Georgia Senate kills sports gambling bill

(The Center Square) — The Georgia Senate nixed a bill that would have opened the door to sports betting in the state.

Senate Bill 57, the Georgia Sports Betting Integrity Act, would have allowed the Georgia Lottery Commission to regulate sports betting, including on horse racing, but it would not have allowed casinos or parimutuel wagering.

“Right now, the lottery prohibits parimutuel betting and prohibits casinos,” state Sen. Billy Hickman, R-Statesboro, said on the Senate floor before the vote. “It does not prohibit the fixed-odds betting. …So sports betting is deemed a lottery game. Let me say that again: Sports betting is deemed a lottery game.

Hickman said estimates indicated that legalizing sports betting could generate $250 million to $300 million for the state’s HOPE Scholarship.

Senate Bill 57 creates jobs,” Hickman said. “When you just bet on sports on your phone, there’s basically no jobs being created. … Senate Bill 57, because of the potential three racetracks in Georgia, will create … up to 8,500 jobs.

“…Horse racing is legal in Georgia,” Hickman added. “There’s many, many tracks already, but this allows it to have regulations around it, put our arms around it, and it allows the Georgia Lottery to create a gaming commission, which will regulate the industry and protect horses in Georgia.”

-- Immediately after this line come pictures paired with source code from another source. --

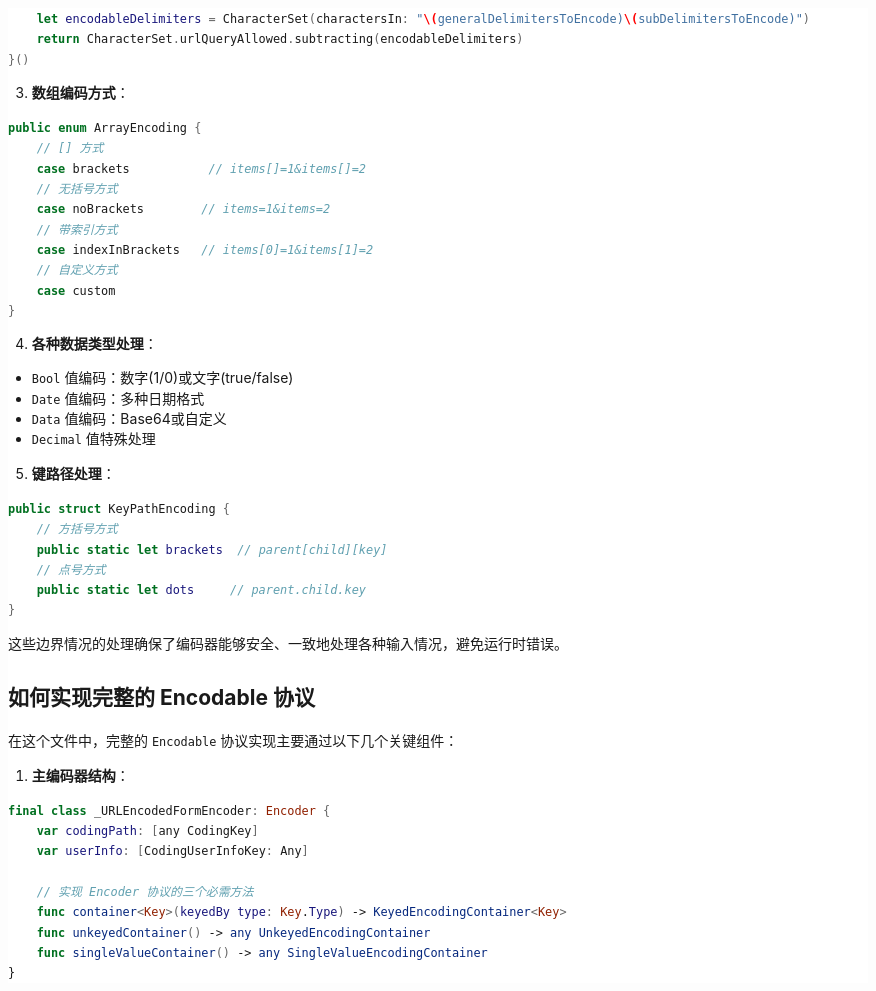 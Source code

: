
 ```swift
    let encodableDelimiters = CharacterSet(charactersIn: "\(generalDelimitersToEncode)\(subDelimitersToEncode)")
    return CharacterSet.urlQueryAllowed.subtracting(encodableDelimiters)
}()
```

3. **数组编码方式**：
```swift
public enum ArrayEncoding {
    // [] 方式
    case brackets           // items[]=1&items[]=2
    // 无括号方式
    case noBrackets        // items=1&items=2
    // 带索引方式
    case indexInBrackets   // items[0]=1&items[1]=2
    // 自定义方式
    case custom
}
```

4. **各种数据类型处理**：
- `Bool` 值编码：数字(1/0)或文字(true/false)
- `Date` 值编码：多种日期格式
- `Data` 值编码：Base64或自定义
- `Decimal` 值特殊处理

5. **键路径处理**：
```swift
public struct KeyPathEncoding {
    // 方括号方式
    public static let brackets  // parent[child][key]
    // 点号方式
    public static let dots     // parent.child.key
}
```

这些边界情况的处理确保了编码器能够安全、一致地处理各种输入情况，避免运行时错误。

## 如何实现完整的 Encodable 协议

在这个文件中，完整的 `Encodable` 协议实现主要通过以下几个关键组件：

1. **主编码器结构**：
```swift
final class _URLEncodedFormEncoder: Encoder {
    var codingPath: [any CodingKey]
    var userInfo: [CodingUserInfoKey: Any]
    
    // 实现 Encoder 协议的三个必需方法
    func container<Key>(keyedBy type: Key.Type) -> KeyedEncodingContainer<Key>
    func unkeyedContainer() -> any UnkeyedEncodingContainer
    func singleValueContainer() -> any SingleValueEncodingContainer
}
```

Senators voted 37-19 against the measure. Opponents of the measure said it would lead to more problems, including gambling addiction.

“I believe that gambling is bad for Georgia,” state Sen. Marty Harbin, R-Tyrone, said on the Senate floor before the vote. “It’s bad for families. It’s bad for children. It’s bad for business, and it’s just plain bad. It goes against wisdom, justice, moderation and courage and the principles that we pledge to on a regular, every morning basis, and I believe it’s not good for the citizens of Georgia.

“…I believe that the foundational issue is this, that gambling in and of itself does not bring the best results to the state for young people and for those that are addicted,” Harbin added. “I believe it’s always better to put money into businesses. …There always has to be a loser in the issue of gambling. Always.”

House Bill 380, a similar measure, is pending in the state House.

This article was published by The Center Square and is republished here with permission. Click here to view the original.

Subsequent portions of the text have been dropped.